Task requirements:
Exactly as written, output each of the lines below, with no images.

(Source texts of formatted documents)

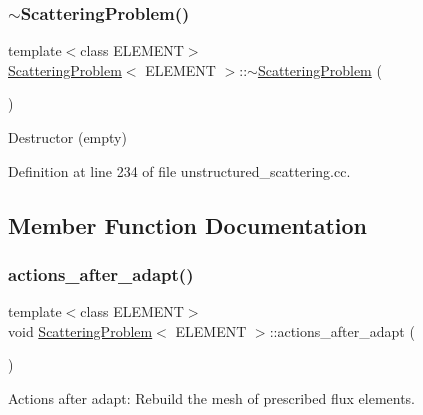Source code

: \subsubsection{\texorpdfstring{$\sim$\+Scattering\+Problem()}{~ScatteringProblem()}\hspace{0.1cm}{\footnotesize\ttfamily [2/2]}}
{\footnotesize\ttfamily template$<$class E\+L\+E\+M\+E\+NT$>$ \\
\hyperlink{classScatteringProblem}{Scattering\+Problem}$<$ E\+L\+E\+M\+E\+NT $>$\+::$\sim$\hyperlink{classScatteringProblem}{Scattering\+Problem} (\begin{DoxyParamCaption}{ }\end{DoxyParamCaption})\hspace{0.3cm}{\ttfamily [inline]}}



Destructor (empty) 



Definition at line 234 of file unstructured\+\_\+scattering.\+cc.



\subsection{Member Function Documentation}
\mbox{\label{classScatteringProblem_a13d8f85e74666c260de7364917359ed5}} 
\subsubsection{\texorpdfstring{actions\+\_\+after\+\_\+adapt()}{actions\_after\_adapt()}\hspace{0.1cm}{\footnotesize\ttfamily [1/2]}}
{\footnotesize\ttfamily template$<$class E\+L\+E\+M\+E\+NT$>$ \\
void \hyperlink{classScatteringProblem}{Scattering\+Problem}$<$ E\+L\+E\+M\+E\+NT $>$\+::actions\+\_\+after\+\_\+adapt (\begin{DoxyParamCaption}{ }\end{DoxyParamCaption})}



Actions after adapt\+: Rebuild the mesh of prescribed flux elements. 

\mbox{\label{classScatteringProblem_a13d8f85e74666c260de7364917359ed5}}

Expected answer:
Source code

: \subsubsection{\texorpdfstring{$\sim$\+Scattering\+Problem()}{~ScatteringProblem()}\hspace{0.1cm}{\footnotesize\ttfamily [2/2]}}
{\footnotesize\ttfamily template$<$class E\+L\+E\+M\+E\+NT$>$ \\
\hyperlink{classScatteringProblem}{Scattering\+Problem}$<$ E\+L\+E\+M\+E\+NT $>$\+::$\sim$\hyperlink{classScatteringProblem}{Scattering\+Problem} (\begin{DoxyParamCaption}{ }\end{DoxyParamCaption})\hspace{0.3cm}{\ttfamily [inline]}}



Destructor (empty) 



Definition at line 234 of file unstructured\+\_\+scattering.\+cc.



\subsection{Member Function Documentation}
\mbox{\label{classScatteringProblem_a13d8f85e74666c260de7364917359ed5}} 
\subsubsection{\texorpdfstring{actions\+\_\+after\+\_\+adapt()}{actions\_after\_adapt()}\hspace{0.1cm}{\footnotesize\ttfamily [1/2]}}
{\footnotesize\ttfamily template$<$class E\+L\+E\+M\+E\+NT$>$ \\
void \hyperlink{classScatteringProblem}{Scattering\+Problem}$<$ E\+L\+E\+M\+E\+NT $>$\+::actions\+\_\+after\+\_\+adapt (\begin{DoxyParamCaption}{ }\end{DoxyParamCaption})}



Actions after adapt\+: Rebuild the mesh of prescribed flux elements. 

\mbox{\label{classScatteringProblem_a13d8f85e74666c260de7364917359ed5}}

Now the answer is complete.